Building a vertical garden arch is not complicated or expensive. If you live on a farm or have access to old storage buildings, you probably already have the supplies you need.

Materials Needed

  • Some type of cattle panel or metal wire
  • Zip ties
  • Metal poles
  • T Post Driver (optional)


The best way to get the metal poles securely in the ground is to use a T-post driver. It’s not necessary but it does make the job easier. If you don’t have a post driver, you can use a hammer or mallet. The T-posts are the strongest poles that are perfect for the vertical arch but you can use any type of pole that is strong enough to support the cattle panels or wireframes.

Decide how far apart you want to space your archway and plant your posts.

Once you have the posts in place, simply attach one side of the cattle panel to the first side of the posts and then bend it over to form the vertical arch. If your panels aren’t long enough to make a complete arch, you can use other smaller pieces to complete the side panels.
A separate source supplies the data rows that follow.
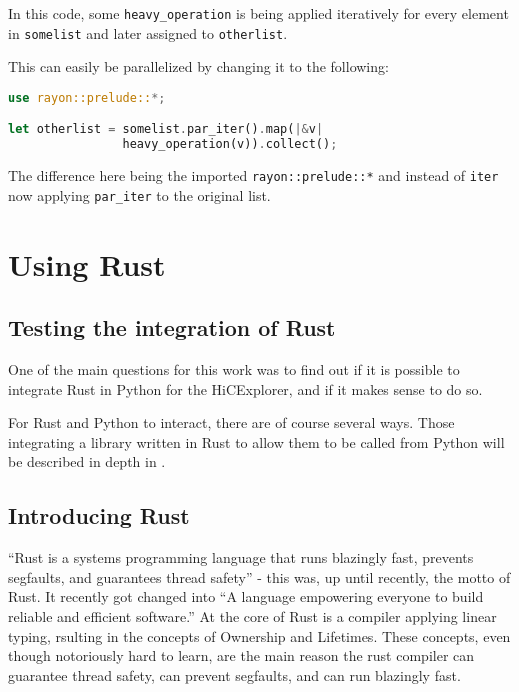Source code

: In this code, some \verb|heavy_operation| is being applied iteratively for every element in \verb|somelist| and later assigned to \verb|otherlist|.

This can easily be parallelized by changing it to the following:

\vline
\begin{lstlisting}[language=Rust]
use rayon::prelude::*;

let otherlist = somelist.par_iter().map(|&v|
                heavy_operation(v)).collect();
\end{lstlisting}
\vline

The difference here being the imported \verb|rayon::prelude::*| and instead of
\verb|iter| now applying \verb|par_iter| to the original list.





\newpage
\section{Using Rust}\label{sec:rust}


\subsection{Testing the integration of Rust}


One of the main questions for this work was to find out if it is possible to
integrate Rust in Python for the HiCExplorer, and if it makes sense to do so.

For Rust and Python to interact, there are of course several ways. Those
integrating a library written in Rust to allow them to be called from Python
will be described in depth in .


\subsection{Introducing Rust}

``Rust is a systems programming language that runs blazingly fast, prevents
segfaults, and guarantees thread safety'' - this was, up until recently, the
motto of Rust. It recently got changed into ``A language empowering everyone 
to build reliable and efficient software.'' At the core of Rust is a compiler
applying linear typing, rsulting in the concepts of Ownership and Lifetimes.
These concepts, even though notoriously hard to learn, are the main reason the
rust compiler can guarantee thread safety, can prevent segfaults, and can run
blazingly fast.

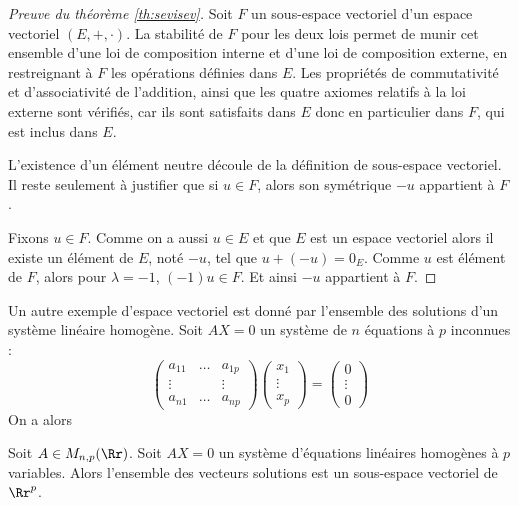 \documentclass[class=report,crop=false]{standalone}
\begin{document}
\begin{proof}[Preuve du théorème \ref{th:sevisev}]
Soit $F$ un sous-espace vectoriel d'un espace vectoriel $(E,+,\cdot)$.
La stabilité de $F$ pour les deux lois permet de munir cet ensemble d'une loi de composition interne
et d'une loi de composition externe, en restreignant à $F$ les opérations définies dans $E$.
Les propriétés de commutativité et d'associativité de l'addition, ainsi que les quatre axiomes
relatifs à la loi externe sont vérifiés, car ils sont satisfaits dans $E$ donc en particulier dans $F$,
qui est inclus dans $E$.

L'existence d'un élément neutre découle de la définition de sous-espace vectoriel.
Il reste seulement à justifier que si $u\in F$, alors son symétrique $-u$ appartient à $F$.

Fixons $u\in F$. Comme on a aussi $u\in E$ et que $E$ est un espace vectoriel alors il existe
un élément de $E$, noté $-u$, tel que  $u+(-u)=0_{E}$.
Comme  $u$ est élément de $F$,  alors pour $\lambda=-1$, $(-1)u \in F$.
Et ainsi $-u$ appartient à $F$.
\end{proof}

\bigskip


Un autre exemple d'espace vectoriel est donné par l'ensemble des solutions d'un système
linéaire homogène. Soit $AX = 0$ un système de $n$ équations à $p$ inconnues :
 $$  \left(
\begin{array}{lcl}
a_{11} & \dots & a_{1p}\\
\vdots &&\vdots\\
a_{n1} & \dots & a_{np}
\end{array}\right)
  \left(
\begin{array}{c}
x_1 \\ \vdots\\x_p
\end{array}\right) =   \left(
\begin{array}{c}
0\\ \vdots \\ 0
\end{array}\right)
$$
On a alors
\begin{theoreme}
\label{th:axsev}
Soit $A \in M_{n,p}(\Rr)$.
Soit $AX = 0$ un système d'équations linéaires homogènes à $p$ variables.
Alors l'ensemble des vecteurs solutions est un sous-espace vectoriel de $\Rr^p$.
\end{theoreme}
\end{document}
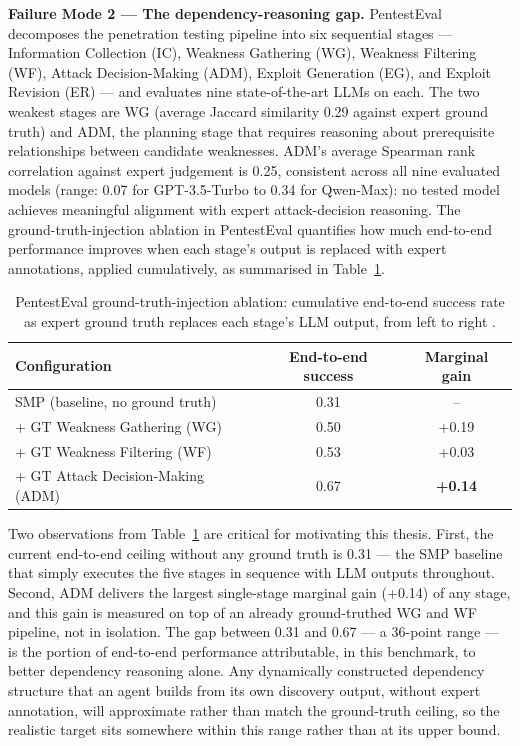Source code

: \textbf{Failure Mode 2 --- The dependency-reasoning gap.} PentestEval \citep{yang2025pentesteval} decomposes the penetration testing pipeline into six sequential stages --- Information Collection (IC), Weakness Gathering (WG), Weakness Filtering (WF), Attack Decision-Making (ADM), Exploit Generation (EG), and Exploit Revision (ER) --- and evaluates nine state-of-the-art LLMs on each. The two weakest stages are WG (average Jaccard similarity 0.29 against expert ground truth) and ADM, the planning stage that requires reasoning about prerequisite relationships between candidate weaknesses. ADM's average Spearman rank correlation against expert judgement is 0.25, consistent across all nine evaluated models (range: 0.07 for GPT-3.5-Turbo to 0.34 for Qwen-Max): no tested model achieves meaningful alignment with expert attack-decision reasoning. The ground-truth-injection ablation in PentestEval quantifies how much end-to-end performance improves when each stage's output is replaced with expert annotations, applied cumulatively, as summarised in Table~\ref{tab:pentesteval-ablation}.

\begin{table}[htbp]
	\centering
	\caption{PentestEval ground-truth-injection ablation: cumulative end-to-end success rate as expert ground truth replaces each stage's LLM output, from left to right \citep{yang2025pentesteval}.}
	\label{tab:pentesteval-ablation}
	\begin{tabular}{@{}lcc@{}}
		\toprule
		\textbf{Configuration}                  & \textbf{End-to-end success} & \textbf{Marginal gain} \\
		\midrule
		SMP (baseline, no ground truth)         & 0.31                        & --                     \\
		\quad + GT Weakness Gathering (WG)      & 0.50                        & +0.19                  \\
		\quad + GT Weakness Filtering (WF)      & 0.53                        & +0.03                  \\
		\quad + GT Attack Decision-Making (ADM) & 0.67                        & \textbf{+0.14}         \\
		\bottomrule
	\end{tabular}
\end{table}

Two observations from Table~\ref{tab:pentesteval-ablation} are critical for motivating this thesis. First, the current end-to-end ceiling without any ground truth is 0.31 --- the SMP baseline that simply executes the five stages in sequence with LLM outputs throughout. Second, ADM delivers the largest single-stage marginal gain (+0.14) of any stage, and this gain is measured on top of an already ground-truthed WG and WF pipeline, not in isolation. The gap between 0.31 and 0.67 --- a 36-point range --- is the portion of end-to-end performance attributable, in this benchmark, to better dependency reasoning alone. Any dynamically constructed dependency structure that an agent builds from its own discovery output, without expert annotation, will approximate rather than match the ground-truth ceiling, so the realistic target sits somewhere within this range rather than at its upper bound.


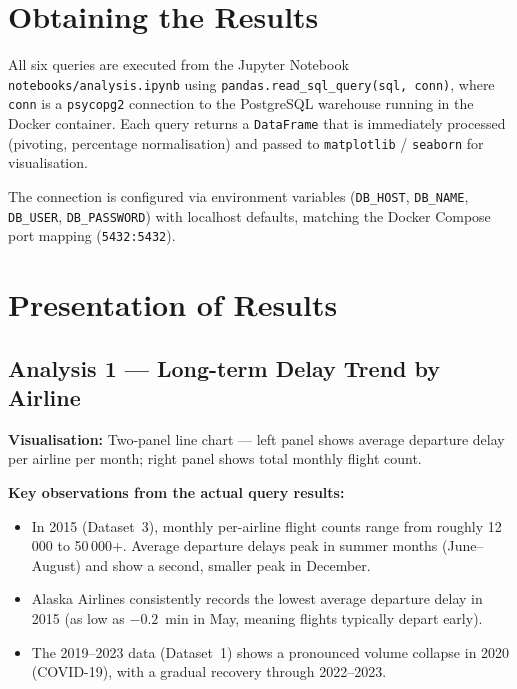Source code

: \documentclass[12pt,a4paper]{article}
\begin{document}
\section{Obtaining the Results}

All six queries are executed from the Jupyter Notebook
\texttt{notebooks/analysis.ipynb} using \texttt{pandas.read\_sql\_query(sql, conn)},
where \texttt{conn} is a \texttt{psycopg2} connection to the PostgreSQL
warehouse running in the Docker container. Each query returns a
\texttt{DataFrame} that is immediately processed (pivoting, percentage
normalisation) and passed to \texttt{matplotlib} / \texttt{seaborn} for
visualisation.

The connection is configured via environment variables
(\texttt{DB\_HOST}, \texttt{DB\_NAME}, \texttt{DB\_USER},
\texttt{DB\_PASSWORD}) with localhost defaults, matching the Docker Compose
port mapping (\texttt{5432:5432}).

\section{Presentation of Results}

\subsection{Analysis 1 — Long-term Delay Trend by Airline}

\textbf{Visualisation:} Two-panel line chart — left panel shows average
departure delay per airline per month; right panel shows total monthly flight
count.

\textbf{Key observations from the actual query results:}

\begin{itemize}
    \item In 2015 (Dataset~3), monthly per-airline flight counts range from
          roughly 12\,000 to 50\,000+. Average departure delays peak in
          summer months (June–August) and show a second, smaller peak in
          December.
    \item Alaska Airlines consistently records the lowest average departure
          delay in 2015 (as low as $-0.2$~min in May, meaning flights
          typically depart early).
    \item The 2019–2023 data (Dataset~1) shows a pronounced volume collapse
          in 2020 (COVID-19), with a gradual recovery through 2022–2023.
\end{itemize}
\end{document}
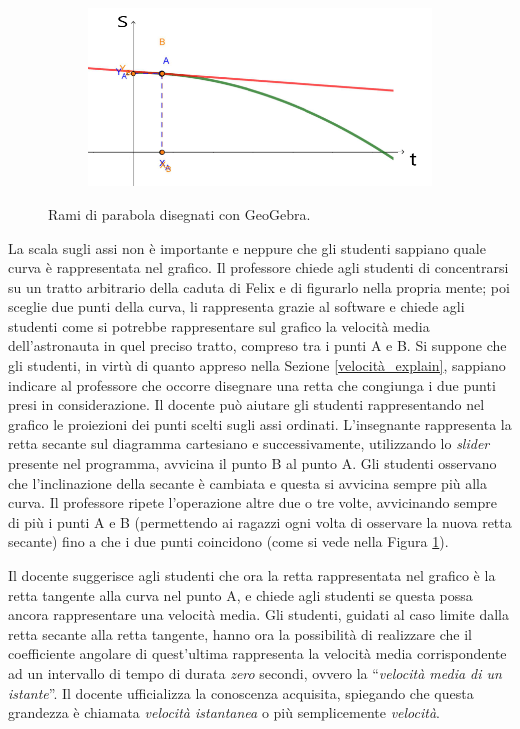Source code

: \documentclass{report} \usepackage[T1]{fontenc} \usepackage[italian]{babel}
\begin{document}
\begin{figure}[H]
\begin{subfigure}[b]{0.49\textwidth}
  \end{subfigure}
  \begin{subfigure}[b]{0.49\textwidth}
  \includegraphics[width=\textwidth]{tg4}
  \end{subfigure}
  \caption{
           Rami di parabola  disegnati con GeoGebra.
          }
  \label{fig:geogebra}
\end{figure}
La scala sugli assi non è importante e neppure che gli studenti sappiano quale
curva è rappresentata nel grafico.
Il professore chiede agli studenti di concentrarsi su un tratto arbitrario della
caduta di Felix e di figurarlo nella propria mente; poi sceglie due punti
della curva, li rappresenta grazie al software e chiede agli studenti
come si potrebbe rappresentare sul grafico la velocità media dell'astronauta
in quel preciso tratto, compreso tra i punti A e B.
Si suppone che gli studenti, in virtù di quanto appreso
nella Sezione \ref{velocità_explain}, sappiano indicare al professore che
occorre
disegnare una retta che congiunga i due punti presi in considerazione.
Il docente può aiutare gli studenti rappresentando nel grafico le proiezioni
dei punti scelti sugli assi ordinati.
L'insegnante rappresenta la retta secante sul diagramma cartesiano e
successivamente, utilizzando lo \emph{slider} presente nel programma,
avvicina il punto B al punto A. Gli studenti osservano che l'inclinazione
della secante è cambiata e questa si avvicina sempre più alla curva.
Il professore ripete l'operazione altre due o
tre volte, avvicinando sempre di più i punti A e B (permettendo ai ragazzi
ogni volta di osservare la nuova retta secante) fino a che i due punti
coincidono (come si vede nella Figura \ref{fig:geogebra}).

Il docente suggerisce agli studenti che ora la retta rappresentata nel grafico
è la retta tangente alla curva nel punto A, e chiede agli studenti se questa possa
ancora rappresentare una velocità media. Gli studenti, guidati al caso limite dalla retta
secante alla retta tangente, hanno ora la possibilità di realizzare che il coefficiente
angolare di quest'ultima rappresenta la velocità media corrispondente ad un intervallo
di tempo di durata \emph{zero} secondi, ovvero la ``\emph{velocità media di un istante}''.
Il docente ufficializza la conoscenza acquisita, spiegando che questa grandezza è
chiamata \emph{velocità istantanea} o più semplicemente \emph{velocità}.
\end{document}
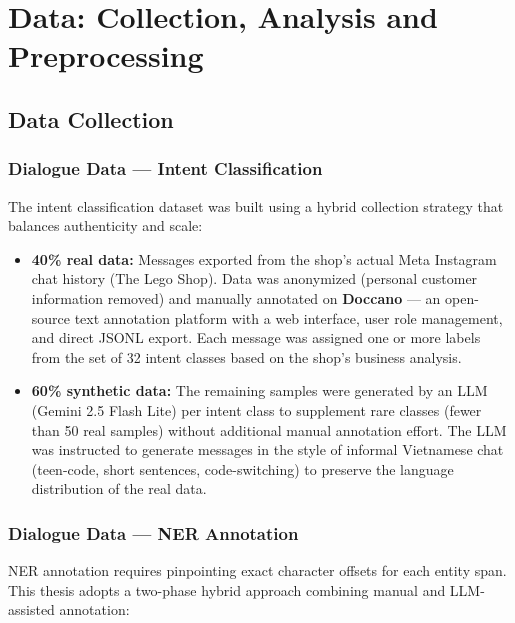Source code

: \documentclass[12pt, a4paper]{report}
\begin{document}
\chapter{Data: Collection, Analysis and Preprocessing}

\section{Data Collection}

\subsection{Dialogue Data --- Intent Classification}

The intent classification dataset was built using a hybrid collection strategy
that balances authenticity and scale:

\begin{itemize}
  \item \textbf{40\% real data:} Messages exported from the shop's actual
        Meta Instagram chat history (The Lego Shop).
        Data was anonymized (personal customer information removed)
        and manually annotated on \textbf{Doccano} \cite{doccano2018} ---
        an open-source text annotation platform with a web interface,
        user role management, and direct JSONL export.
        Each message was assigned one or more labels from the set of 32 intent classes
        based on the shop's business analysis.

  \item \textbf{60\% synthetic data:} The remaining samples were generated
        by an LLM (Gemini 2.5 Flash Lite) per intent class
        to supplement rare classes (fewer than 50 real samples)
        without additional manual annotation effort.
        The LLM was instructed to generate messages in the style of
        informal Vietnamese chat (teen-code, short sentences, code-switching)
        to preserve the language distribution of the real data.
\end{itemize}

\subsection{Dialogue Data --- NER Annotation}
\label{subsec:ner_annotation}

NER annotation requires pinpointing exact character offsets for each entity span.
This thesis adopts a two-phase hybrid approach combining manual and LLM-assisted annotation:
\end{document}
Use multiple zip ties to attach your panels to the posts.

*The panels are pretty stiff so it may be easier to have a second person hold the panels while you attach them with the zip ties.

Now that I have my first vertical arch created, I think I’m going to expand and use some other pieces from the barn. I can’t wait to get my green beans and cucumbers growing the trellises. I’m even thinking about growing lettuce or brussel sprouts in the shaded areas under the arch.

Now I just have to wait till it’s warm enough to get the ground ready for planting. Have you ever used vertical arches like this? Got any tips for a great growing season? I’d love to hear!